The next big shock to Hong Kong involving the UN came in 1971, when the communist People's Republic of China edged out the nationalist Republic of China in Taiwan to take up China's seat in the UN.

The development sparked off speculation about Hong Kong's future.

As the PRC exercised its might on the world stage and established closer links with the United States, there was fear Hong Kong's economy would suffer as it would lose its role as the middleman between the mainland and North America.

With hindsight, only Tin Tin Daily News' prediction that Hong Kong would become the 'golden key' to China has come true.

The prevailing thinking, as expressed in the editorials of Ming Pao and the now defunct Wah Kiu Yat Pao, was more pessimistic.

Most people felt China would not take back Hong Kong until it had taken back Taiwan; as Taiwan had been expelled from the UN, China was one step closer to taking back Taiwan, said the two papers.

In 1972, China requested that the UN's Special Committee on Colonialism remove Hong Kong and Macau from the list of territories covered by the declaration on the granting of independence to colonial countries and people, saying the territories' questions 'should be settled in an appropriate way when conditions are ripe'.

China's intention to recover Hong Kong was clear, although the timing was left deliberately vague.

So anxious was Hong Kong about its future that some members of the International Rotary Club called on the UN to relocate its headquarters from New York to, of all places, Lantau Island.

The proponents of such a 'historic' proposal requested anonymity, probably because they knew it unlikely to succeed. But the implicit motive was clear - the presence of the UN would have somehow kept red China at bay and helped Hong Kong maintain its status quo.

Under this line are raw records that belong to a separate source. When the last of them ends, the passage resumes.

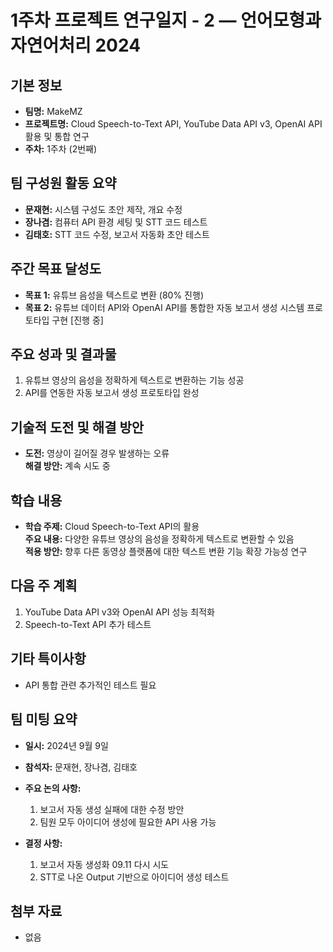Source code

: # 1주차 프로젝트 연구일지 - 2 — 언어모형과 자연어처리 2024

## 기본 정보

- **팀명:** MakeMZ
- **프로젝트명:** Cloud Speech-to-Text API, YouTube Data API v3, OpenAI API 활용 및 통합 연구
- **주차:** 1주차 (2번째)

## 팀 구성원 활동 요약

- **문재현:** 시스템 구성도 초안 제작, 개요 수정
- **장나겸:** 컴퓨터 API 환경 세팅 및 STT 코드 테스트
- **김태호:** STT 코드 수정, 보고서 자동화 초안 테스트

## 주간 목표 달성도

- **목표 1:** 유튜브 음성을 텍스트로 변환 (80% 진행)
- **목표 2:** 유튜브 데이터 API와 OpenAI API를 통합한 자동 보고서 생성 시스템 프로토타입 구현 [진행 중]

## 주요 성과 및 결과물

1. 유튜브 영상의 음성을 정확하게 텍스트로 변환하는 기능 성공
2. API를 연동한 자동 보고서 생성 프로토타입 완성

## 기술적 도전 및 해결 방안

- **도전:** 영상이 길어질 경우 발생하는 오류  
  **해결 방안:** 계속 시도 중

## 학습 내용

- **학습 주제:** Cloud Speech-to-Text API의 활용  
  **주요 내용:** 다양한 유튜브 영상의 음성을 정확하게 텍스트로 변환할 수 있음  
  **적용 방안:** 향후 다른 동영상 플랫폼에 대한 텍스트 변환 기능 확장 가능성 연구

## 다음 주 계획

1. YouTube Data API v3와 OpenAI API 성능 최적화
2. Speech-to-Text API 추가 테스트

## 기타 특이사항

- API 통합 관련 추가적인 테스트 필요

## 팀 미팅 요약

- **일시:** 2024년 9월 9일
- **참석자:** 문재현, 장나겸, 김태호
- **주요 논의 사항:**

  1. 보고서 자동 생성 실패에 대한 수정 방안
  2. 팀원 모두 아이디어 생성에 필요한 API 사용 가능

- **결정 사항:**
  1. 보고서 자동 생성화 09.11 다시 시도
  2. STT로 나온 Output 기반으로 아이디어 생성 테스트

## 첨부 자료

- 없음
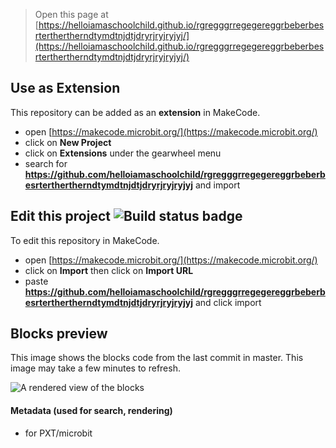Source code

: 
> Open this page at [https://helloiamaschoolchild.github.io/rgregggrregegereggrbeberbesrterthertherndtymdtnjdtjdryrjryjryjyj/](https://helloiamaschoolchild.github.io/rgregggrregegereggrbeberbesrterthertherndtymdtnjdtjdryrjryjryjyj/)

## Use as Extension

This repository can be added as an **extension** in MakeCode.

* open [https://makecode.microbit.org/](https://makecode.microbit.org/)
* click on **New Project**
* click on **Extensions** under the gearwheel menu
* search for **https://github.com/helloiamaschoolchild/rgregggrregegereggrbeberbesrterthertherndtymdtnjdtjdryrjryjryjyj** and import

## Edit this project ![Build status badge](https://github.com/helloiamaschoolchild/rgregggrregegereggrbeberbesrterthertherndtymdtnjdtjdryrjryjryjyj/workflows/MakeCode/badge.svg)

To edit this repository in MakeCode.

* open [https://makecode.microbit.org/](https://makecode.microbit.org/)
* click on **Import** then click on **Import URL**
* paste **https://github.com/helloiamaschoolchild/rgregggrregegereggrbeberbesrterthertherndtymdtnjdtjdryrjryjryjyj** and click import

## Blocks preview

This image shows the blocks code from the last commit in master.
This image may take a few minutes to refresh.

![A rendered view of the blocks](https://github.com/helloiamaschoolchild/rgregggrregegereggrbeberbesrterthertherndtymdtnjdtjdryrjryjryjyj/raw/master/.github/makecode/blocks.png)

#### Metadata (used for search, rendering)

* for PXT/microbit
<script src="https://makecode.com/gh-pages-embed.js"></script><script>makeCodeRender("{{ site.makecode.home_url }}", "{{ site.github.owner_name }}/{{ site.github.repository_name }}");</script>
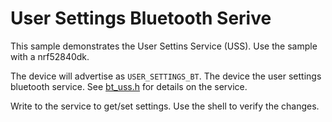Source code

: # User Settings Bluetooth Serive

This sample demonstrates the User Settins Service (USS).
Use the sample with a nrf52840dk.

The device will advertise as `USER_SETTINGS_BT`.
The device the user settings bluetooth service. See [bt_uss.h](../../library/include/bt_uss.h) for details on the service.

Write to the service to get/set settings. Use the shell to verify the changes.

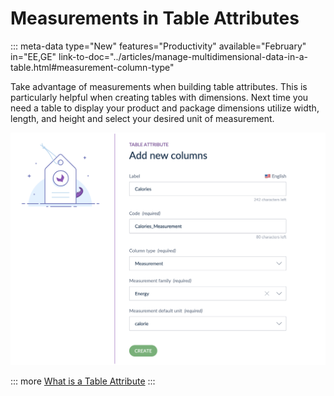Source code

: # Measurements in Table Attributes
::: meta-data type="New" features="Productivity" available="February" in="EE,GE" link-to-doc="../articles/manage-multidimensional-data-in-a-table.html#measurement-column-type"

Take advantage of measurements when building table attributes. This is particularly helpful when creating tables with dimensions. Next time you need a table to display your product and package dimensions utilize width, length, and height and select your desired unit of measurement.

![Measurements in Table Attributes](../img/MeasurementsinTA.png)

::: more
[What is a Table Attribute](../articles/manage-multidimensional-data-in-a-table.html)
:::
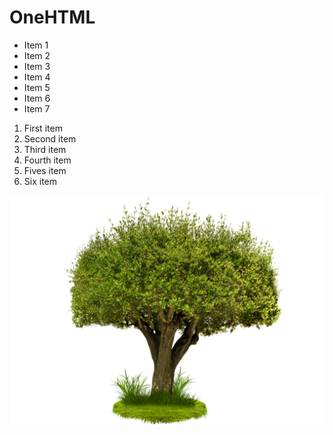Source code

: # OneHTML
- Item 1
- Item 2
- Item 3
- Item 4
- Item 5
- Item 6
- Item 7

1. First item
2. Second item
3. Third item
4. Fourth item
5. Fives item
6. Six item

![Alt text](tree.png)
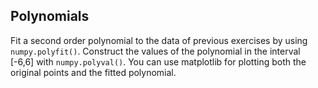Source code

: <!--
SPDX-FileCopyrightText: 2019 CSC - IT Center for Science Ltd. <www.csc.fi>

SPDX-License-Identifier: CC-BY-NC-SA-4.0
-->

## Polynomials

Fit a second order polynomial to the data of previous exercises by using
`numpy.polyfit()`. Construct the values of the polynomial in the interval
[-6,6] with `numpy.polyval()`. You can use matplotlib for plotting both the
original points and the fitted polynomial.
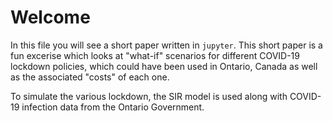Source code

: # Welcome

In this file you will see a short paper written in `jupyter`. This short paper is a fun excerise which looks at "what-if" scenarios for different 
COVID-19 lockdown policies, which could have been used in Ontario, Canada as well as the associated "costs" of each one. 

To simulate the various lockdown, the SIR model is used along with COVID-19 infection data from the Ontario Government.
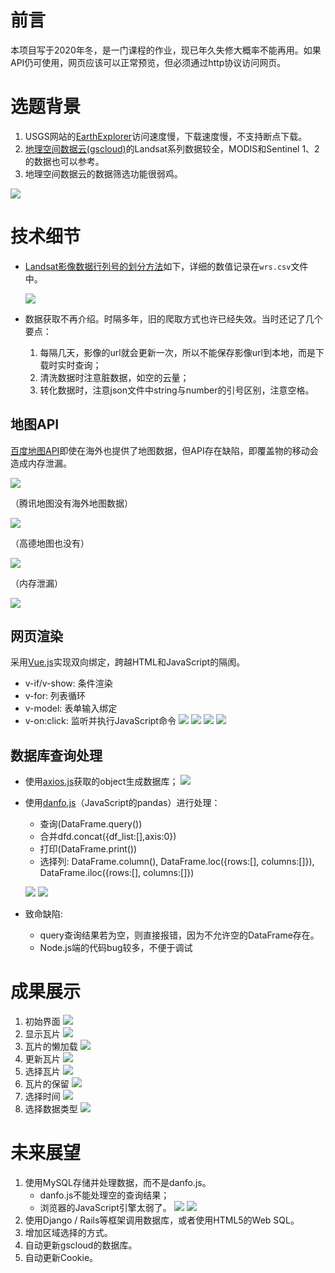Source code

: # 前言

本项目写于2020年冬，是一门课程的作业，现已年久失修大概率不能再用。如果API仍可使用，网页应该可以正常预览，但必须通过http协议访问网页。

# 选题背景

1. USGS网站的[EarthExplorer](https://earthexplorer.usgs.gov/)访问速度慢，下载速度慢，不支持断点下载。
2. [地理空间数据云(gscloud)](http://www.gscloud.cn/sources/)的Landsat系列数据较全，MODIS和Sentinel 1、2的数据也可以参考。
3. 地理空间数据云的数据筛选功能很弱鸡。

![](./pics/p1.png)

# 技术细节

- [Landsat影像数据行列号的划分方法](https://www.usgs.gov/media/files/landsat-wrs-2-corner-points)如下，详细的数值记录在`wrs.csv`文件中。

  ![](./pics/p2.png)

- 数据获取不再介绍。时隔多年，旧的爬取方式也许已经失效。当时还记了几个要点：
  1. 每隔几天，影像的url就会更新一次，所以不能保存影像url到本地，而是下载时实时查询；
  2. 清洗数据时注意脏数据，如空的云量；
  3. 转化数据时，注意json文件中string与number的引号区别，注意空格。

## 地图API

[百度地图API](http://lbsyun.baidu.com/index.php?title=jspopularGL)即使在海外也提供了地图数据，但API存在缺陷，即覆盖物的移动会造成内存泄漏。

![](./pics/p3.png)

（腾讯地图没有海外地图数据）

![](./pics/p5.png)

（高德地图也没有）

![](./pics/p6.png)

（内存泄漏）

![](./pics/p4.png)

## 网页渲染

采用[Vue.js](https://cn.vuejs.org)实现双向绑定，跨越HTML和JavaScript的隔阂。

- v-if/v-show: 条件渲染
- v-for: 列表循环
- v-model: 表单输入绑定
- v-on:click: 监听并执行JavaScript命令
  ![](./pics/p7.png)
  ![](./pics/p8.png)
  ![](./pics/p9.png)
  ![](./pics/p10.png)

## 数据库查询处理

- 使用[axios.js](http://www.axios-js.com)获取的object生成数据库；
  ![](./pics/p11.png)
- 使用[danfo.js](https://danfo.jsdata.org)（JavaScript的pandas）进行处理：
  - 查询(DataFrame.query())
  - 合并dfd.concat({df_list:[],axis:0})
  - 打印(DataFrame.print())
  - 选择列: DataFrame.column(), DataFrame.loc({rows:[], columns:[]}), DataFrame.iloc({rows:[], columns:[]})
  
  ![](./pics/p12.png)
  ![](./pics/p13.png)
- 致命缺陷: 
  - query查询结果若为空，则直接报错，因为不允许空的DataFrame存在。
  - Node.js端的代码bug较多，不便于调试

# 成果展示

1. 初始界面
   ![](./pics/p14.png)
2. 显示瓦片
   ![](./pics/p15.png)
3. 瓦片的懒加载
   ![](./pics/p16.png)
4. 更新瓦片
   ![](./pics/p17.png)
5. 选择瓦片
   ![](./pics/p18.png)
6. 瓦片的保留
   ![](./pics/p19.png)
7. 选择时间
   ![](./pics/p20.png)
8. 选择数据类型
   ![](./pics/p21.png)

# 未来展望

1. 使用MySQL存储并处理数据，而不是danfo.js。
   - danfo.js不能处理空的查询结果；
   - 浏览器的JavaScript引擎太弱了。
   ![](./pics/p22.png)
   ![](./pics/p23.png)
2. 使用Django / Rails等框架调用数据库，或者使用HTML5的Web SQL。
3. 增加区域选择的方式。
4. 自动更新gscloud的数据库。
5. 自动更新Cookie。

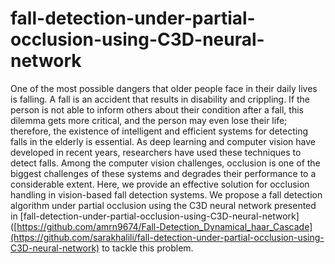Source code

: # fall-detection-under-partial-occlusion-using-C3D-neural-network
One of the most possible dangers that older people face in their daily lives is falling. A fall is an accident that results in disability and crippling. If the person is not able to inform others about their condition after a fall, this dilemma gets more critical, and the person may even lose their life; therefore, the existence of intelligent and efficient systems for detecting falls in the elderly is essential. As deep learning and computer vision have developed in recent years, researchers have used these techniques to detect falls. Among the computer vision challenges, occlusion is one of the biggest challenges of these systems and degrades their performance to a considerable extent. Here, we provide an effective solution for occlusion handling in vision-based fall detection systems. We propose a fall detection algorithm under partial occlusion using the C3D neural network presented in [fall-detection-under-partial-occlusion-using-C3D-neural-network]([https://github.com/amrn9674/Fall-Detection_Dynamical_haar_Cascade](https://github.com/sarakhalili/fall-detection-under-partial-occlusion-using-C3D-neural-network) to tackle this problem.
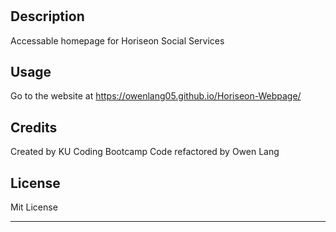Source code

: # <Horiseon Home Page>

## Description

Accessable homepage for Horiseon Social Services

## Usage

Go to the website at https://owenlang05.github.io/Horiseon-Webpage/

## Credits

Created by KU Coding Bootcamp
Code refactored by Owen Lang

## License

Mit License

---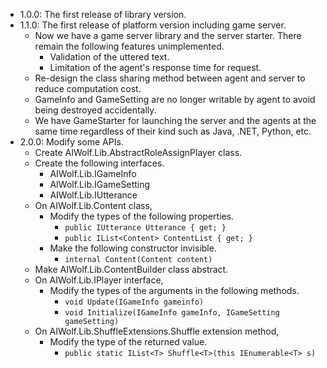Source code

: * 1.0.0: The first release of library version.
* 1.1.0: The first release of platform version including game server.
  * Now we have a game server library and the server starter.
There remain the following features unimplemented.
    * Validation of the uttered text.
    * Limitation of the agent's response time for request.
  * Re-design the class sharing method between agent and server
to reduce computation cost.
  * GameInfo and GameSetting are no longer writable by agent
to avoid being destroyed accidentally.
  * We have GameStarter for launching the server and the agents at the same time
regardless of their kind such as Java, .NET, Python, etc.
* 2.0.0: Modify some APIs.
  * Create AIWolf.Lib.AbstractRoleAssignPlayer class.
  * Create the following interfaces.
    * AIWolf.Lib.IGameInfo
    * AIWolf.Lib.IGameSetting
    * AIWolf.Lib.IUtterance
  * On AIWolf.Lib.Content class,
    * Modify the types of the following properties.
      * `public IUtterance Utterance { get; }`
      * `public IList<Content> ContentList { get; }`
    * Make the following constructor invisible.
      * `internal Content(Content content)`
  * Make AIWolf.Lib.ContentBuilder class abstract.
  * On AIWolf.Lib.IPlayer interface,
    * Modify the types of the arguments in the following methods.
      * `void Update(IGameInfo gameinfo)`
      * `void Initialize(IGameInfo gameInfo, IGameSetting gameSetting)`
  * On AIWolf.Lib.ShuffleExtensions.Shuffle extension method,
    * Modify the type of the returned value.
      * `public static IList<T> Shuffle<T>(this IEnumerable<T> s)`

The idea was wishful thinking, of course. But this has not stopped people wanting to safeguard Hong Kong's interests reviving it.

Casino magnate Stanley Ho, out of a sincere desire to restore confidence in the territory's future after June 4, 1989, proposed that the UN set up its Asian headquarters here.

The cost involved was estimated to be $6 billion and Mr Ho admitted the chances of it coming to fruition were extremely slim.

'But I have to put forward the plan because it is after all an effort to restore shattered local confidence,' he said. 'The intention is good and sometimes miracles can happen.' So far, no miracle has happened.

But although the UN's main offices are not here, its Human Rights Commission has been watching Hong Kong from Geneva, to the delight of those who feel the UN's vigilance helps to check against the violation of civil rights.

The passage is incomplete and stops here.